» TO DO
Look through the material below and return every line that contains "textcolor".

» DATA EXTRACTS
__________
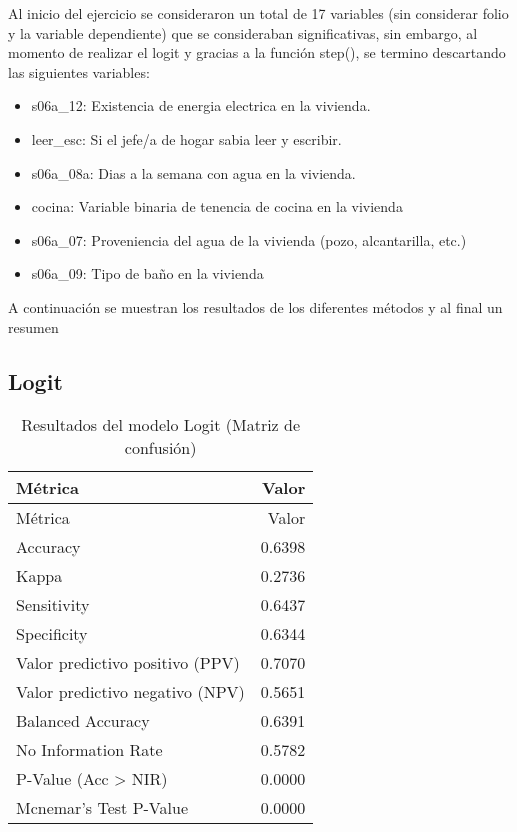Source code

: \documentclass[Royal,times,sageh]{sagej}
\providecommand{\tightlist}{%
  \setlength{\itemsep}{0pt}\setlength{\parskip}{0pt}}
\begin{document}
Al inicio del ejercicio se consideraron un total de 17 variables (sin
considerar folio y la variable dependiente) que se consideraban
significativas, sin embargo, al momento de realizar el logit y gracias a
la función step(), se termino descartando las siguientes variables:

\begin{itemize}
\tightlist
\item
  s06a\_12: Existencia de energia electrica en la vivienda.
\item
  leer\_esc: Si el jefe/a de hogar sabia leer y escribir.\\
\item
  s06a\_08a: Dias a la semana con agua en la vivienda.
\item
  cocina: Variable binaria de tenencia de cocina en la vivienda
\item
  s06a\_07: Proveniencia del agua de la vivienda (pozo, alcantarilla,
  etc.)
\item
  s06a\_09: Tipo de baño en la vivienda
\end{itemize}

A continuación se muestran los resultados de los diferentes métodos y al
final un resumen

\subsection{Logit}\label{logit}

\begin{longtable}[]{@{}lr@{}}
\caption{Resultados del modelo Logit (Matriz de
confusión)}\tabularnewline
\toprule\noalign{}
Métrica & Valor \\
\midrule\noalign{}
\endfirsthead
\toprule\noalign{}
Métrica & Valor \\
\midrule\noalign{}
\endhead
\bottomrule\noalign{}
\endlastfoot
Accuracy & 0.6398 \\
Kappa & 0.2736 \\
Sensitivity & 0.6437 \\
Specificity & 0.6344 \\
Valor predictivo positivo (PPV) & 0.7070 \\
Valor predictivo negativo (NPV) & 0.5651 \\
Balanced Accuracy & 0.6391 \\
No Information Rate & 0.5782 \\
P-Value (Acc \textgreater{} NIR) & 0.0000 \\
Mcnemar's Test P-Value & 0.0000 \\
\end{longtable}
\end{document}
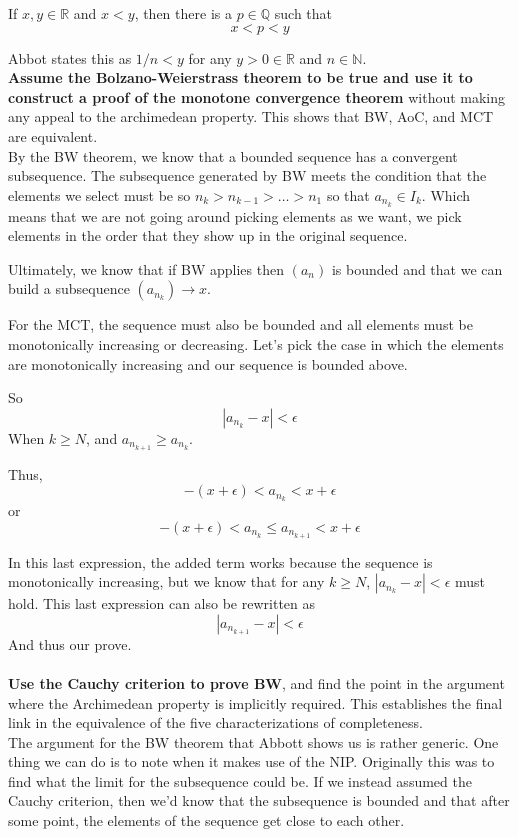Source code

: If $x,y\in\mathbb{R}$ and $x<y$, then there is a $p\in\mathbb{Q}$ such that
$$
x < p < y
$$

Abbot states this as $1/n < y$ for any $y>0 \in\mathbb{R}$ and $n\in\mathbb{N}$.
\\



\textbf{Assume the Bolzano-Weierstrass theorem to be true and use it to construct a proof of the
monotone convergence theorem} without making any appeal to the archimedean property.
This shows that BW, AoC, and MCT are equivalent.
\\

By the BW theorem, we know that a bounded sequence has a convergent subsequence.
The subsequence generated by BW meets the condition that the elements we select
must be so $n_k > n_{k-1} > \ldots > n_1$ so that $a_{n_k}\in I_k$.
Which means that we are not going around picking elements as we want, we pick elements in the order that
they show up in the original sequence.

Ultimately, we know that if BW applies then $(a_n)$ is bounded and that we can build a subsequence
$(a_{n_k}) \rightarrow x$.

For the MCT, the sequence must also be bounded and all elements must be monotonically increasing or decreasing.
Let's pick the case in which the elements are monotonically increasing and our sequence is bounded above.

So
$$
|a_{n_k} - x| < \epsilon
$$
When $k \geq N$, and $a_{n_{k+1}} \geq a_{n_k}$.

Thus,
$$
- (x+\epsilon) < a_{n_k} < x+\epsilon
$$
or
$$
- (x+\epsilon) < a_{n_k} \leq a_{n_{k+1}} < x+\epsilon
$$

In this last expression, the added term works because the sequence is monotonically increasing,
but we know that for any $k\geq N$, $|a_{n_k} - x| < \epsilon$ must hold.
This last expression can also be rewritten as
$$
|a_{n_{k+1}} - x| < \epsilon
$$
And thus our prove.
\\~\\



\textbf{Use the Cauchy criterion to prove BW}, and find the point in the argument where the
Archimedean property is implicitly required.
This establishes the final link in the equivalence of the five characterizations of completeness.
\\

The argument for the BW theorem that Abbott shows us is rather generic.
One thing we can do is to note when it makes use of the NIP.
Originally this was to find what the limit for the subsequence could be.
If we instead assumed the Cauchy criterion, then we'd know that the subsequence is bounded
and that after some point, the elements of the sequence get close to each other.

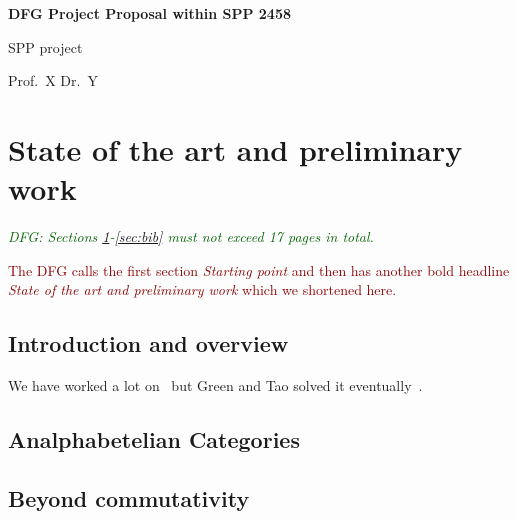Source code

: \documentclass[a4paper,11pt]{amsart}
\theoremstyle{definition}
\newcommand{\<}{\langle}
\renewcommand{\>}{\rangle}
\newcommand{\dfg}[1]{\emph{\textcolor{darkgreen}{DFG: #1}}}
\newcommand{\tk}[1]{\textcolor{darkred}{#1}}
\begin{document}
\thispagestyle{empty}

\mbox{}
\bigskip

\begin{center}{\bf\large DFG Project Proposal within SPP 2458}\end{center}

\vspace{4cm}

{\bf\huge
\begin{center}
  SPP project
\end{center}
}

\vspace{4cm}

{\bf\large
\begin{center}
  Prof.~X \quad Dr.~Y
\end{center}
}

\newpage

\setcounter{tocdepth}{1}
\tableofcontents

\section{State of the art and preliminary work}
\label{sec:stateOfArt}
\dfg{Sections \ref{sec:stateOfArt}-\ref{sec:bib} must not exceed 17
  pages in total.}

\tk{The DFG calls the first section \emph{Starting point} and then has
  another bold headline \emph{State of the art and preliminary work}
  which we shortened here.}

\bigskip

\lipsum[2]

\subsection{Introduction and overview}

We have worked a lot on~\cite{x92:_analp_formal} but Green and Tao
solved it eventually~\cite{green2008primes}.  \lipsum[1]

\subsection{Analphabetelian Categories}
\label{sec:one}

\lipsum[3]

\subsection{Beyond commutativity}
\label{sec:two}
\end{document}
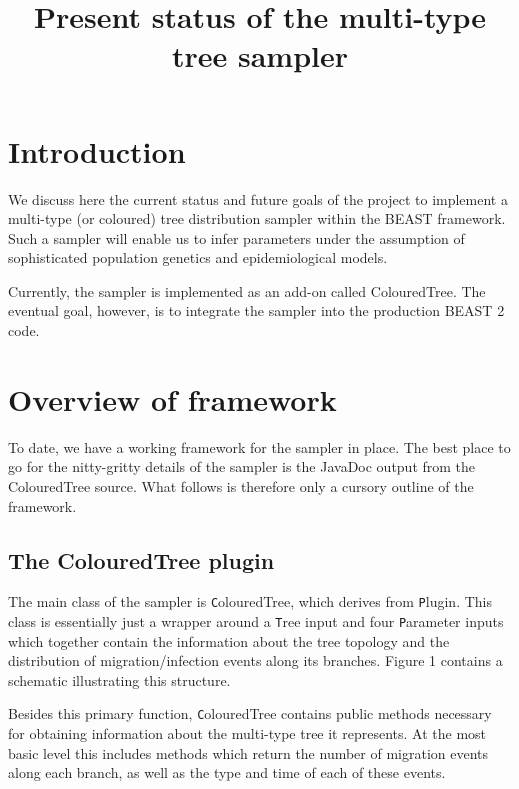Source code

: \documentclass[english]{article}
\newcommand{\class}[1]{{\texttt #1}}
\newcommand{\package}[1]{{\textsf #1}}
\begin{document}
\title{Present status of the multi-type tree sampler}

\maketitle

\section{Introduction}

We discuss here the current status and future goals of the project
to implement a multi-type (or coloured) tree distribution sampler
within the BEAST framework. Such a sampler will enable us to infer
parameters under the assumption of sophisticated population genetics
and epidemiological models.

Currently, the sampler is implemented as an add-on called
\package{ColouredTree}. The eventual goal, however, is to integrate the
sampler into the production BEAST 2 code.


\section{Overview of framework}

To date, we have a working framework for the sampler in place.  The
best place to go for the nitty-gritty details of the sampler is the
JavaDoc output from the ColouredTree source.  What follows is
therefore only a cursory outline of the framework.


\subsection{The ColouredTree plugin}

The main class of the sampler is \class{ColouredTree}, which derives
from \class{Plugin}. This class is essentially just a wrapper around
a \class{Tree} input and four \class{Parameter} inputs which together
contain the information about the tree topology and the distribution
of migration/infection events along its branches.  Figure 1 contains a
schematic illustrating this structure.

Besides this primary function, \class{ColouredTree} contains public
methods necessary for obtaining information about the multi-type tree
it represents.  At the most basic level this includes methods which
return the number of migration events along each branch, as well as
the type and time of each of these events.
\end{document}
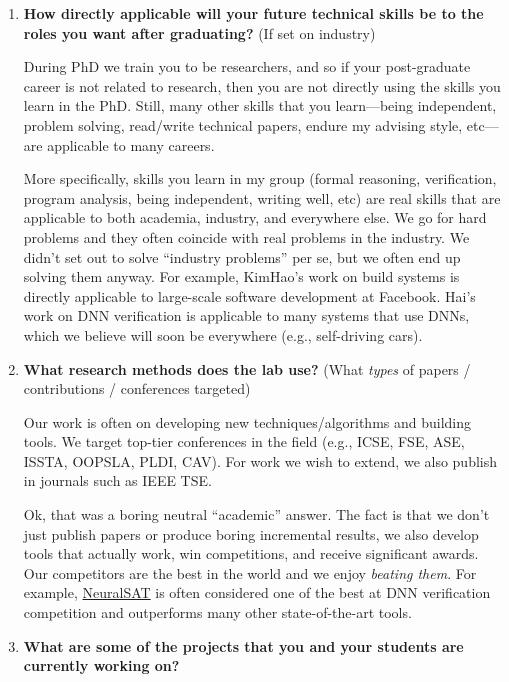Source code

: \documentclass{article}
\begin{document}
\begin{enumerate}[label=\arabic*.]
    \item \textbf{How directly applicable will your future technical skills be to the roles you want after graduating?} (If set on industry) 

    During PhD we train you to be researchers, and so if your post-graduate career is not related to research, then you are not directly using the skills you learn in the PhD. Still, many other skills that you learn---being independent, problem solving, read/write technical papers, endure my advising style, etc---are applicable to many careers.

    More specifically, skills you learn in my group (formal reasoning, verification, program analysis, being independent, writing well, etc) are real skills that are applicable to both academia, industry, and everywhere else.  We go for hard problems and they often coincide with real problems in the industry. We didn't set out to solve ``industry problems'' per se, but we often end up solving them anyway. For example, KimHao's work on build systems is directly applicable to large-scale software development at Facebook. Hai's work on DNN verification is applicable to many systems that use DNNs, which we believe will soon be everywhere (e.g., self-driving cars).

    
    \item \textbf{What research methods does the lab use?} (What \textit{types} of papers / contributions / conferences targeted)  
    
    Our work is often on developing new techniques/algorithms and building tools. We target top-tier conferences in the field (e.g., ICSE, FSE, ASE, ISSTA, OOPSLA, PLDI, CAV). For work we wish to extend, we also publish in journals such as IEEE TSE.  
    
    Ok, that was a boring neutral ``academic'' answer. The fact is that we don't just publish papers or produce boring incremental results, we also develop tools that actually work, win competitions, and receive significant awards. Our competitors are the best in the world and we enjoy \emph{beating them}. For example, \href{https://code.roars.dev/neuralsat}{NeuralSAT} is often considered one of the best at DNN verification competition and outperforms many other state-of-the-art tools.

    \item \textbf{What are some of the projects that you and your students are currently working on?}  
    

\end{enumerate}
\end{document}
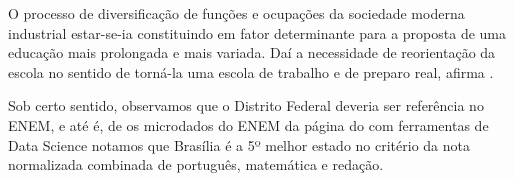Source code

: O processo de diversificação de funções e ocupações da sociedade moderna
industrial estar-se-ia constituindo em fator determinante para a proposta de uma
educação mais prolongada e mais variada. Daí a necessidade de reorientação da escola
no sentido de torná-la uma escola de trabalho e de preparo real, afirma .

Sob certo sentido, observamos que o Distrito Federal deveria ser referência no ENEM, e até é, de os microdados do ENEM da página do  com ferramentas de Data Science notamos que Brasília é a 5º melhor estado no critério da nota normalizada combinada de português, matemática e redação.



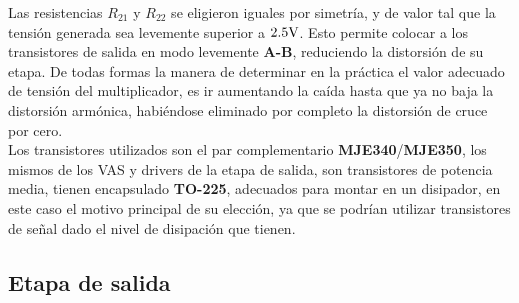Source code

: Las resistencias $R_{21}$ y $R_{22}$ se eligieron iguales por simetría, y de valor tal que la tensión generada sea levemente superior a $2.5 \si[per-mode=symbol]{\volt}$. Esto permite colocar a los transistores de salida en modo levemente \textbf{A-B}, reduciendo la distorsión de su etapa.
De todas formas la manera de determinar en la práctica el valor adecuado de tensión del multiplicador, es ir aumentando la caída hasta que ya no baja la distorsión armónica, habiéndose eliminado por completo la distorsión de cruce por cero.\\
Los transistores utilizados son el par complementario \textbf{MJE340}/\textbf{MJE350}, los mismos de los VAS y drivers de la etapa de salida, son transistores de potencia media,  tienen encapsulado \textbf{TO-225}, adecuados para montar en un disipador, en este caso el motivo principal de su elección, ya que se podrían utilizar transistores de señal dado el nivel de disipación que tienen.





\clearpage



\subsection{Etapa de salida}

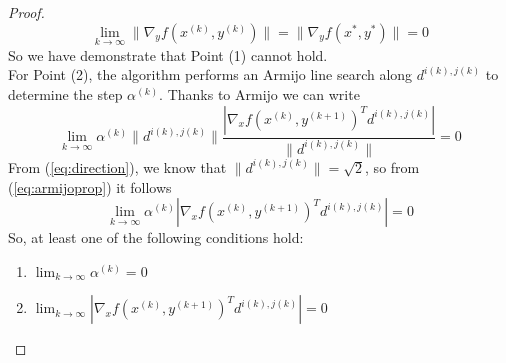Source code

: \begin{proof}
\begin{equation}
\lim_{k \rightarrow \infty} \parallel \nabla_y f(x^{(k)}, y^{(k)}) \parallel =  \parallel \nabla_y f(x^{*}, y^{*}) \parallel = 0
\end{equation}
So we have demonstrate that Point (1) cannot hold.\\
For Point (2), the algorithm performs an Armijo line search along $d^{i(k),j(k)}$ to determine the step $\alpha^{(k)}$. Thanks to Armijo we can write
\begin{equation}\label{eq:armijoprop}
\lim_{k \rightarrow \infty} \alpha^{(k)} \parallel d^{i(k),j(k)} \parallel \frac{ \left| \nabla_x f(x^{(k)}, y^{(k+1)})^T d^{i(k),j(k)} \right|}{\parallel d^{i(k),j(k)} \parallel} = 0
\end{equation}
From (\ref{eq:direction}), we know that $\parallel d^{i(k),j(k)} \parallel = \sqrt{2}$, so from (\ref{eq:armijoprop}) it follows
\begin{equation}
\lim_{k \rightarrow \infty} \alpha^{(k)}  \left| \nabla_x f(x^{(k)}, y^{(k+1)})^T d^{i(k),j(k)} \right| = 0
\end{equation}
So, at least one of the following conditions hold:
\begin{enumerate}
\item $\lim_{k \rightarrow \infty} \alpha^{(k)} = 0$
\item $\lim_{k \rightarrow \infty} \left| \nabla_x f(x^{(k)}, y^{(k+1)})^T d^{i(k),j(k)} \right| = 0$
\end{enumerate}
\end{proof}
__________
» ANSWER BELOW
\newcommand{\dfg}[1]{\emph{\textcolor{darkgreen}{DFG: #1}}}
\newcommand{\tk}[1]{\textcolor{darkred}{#1}}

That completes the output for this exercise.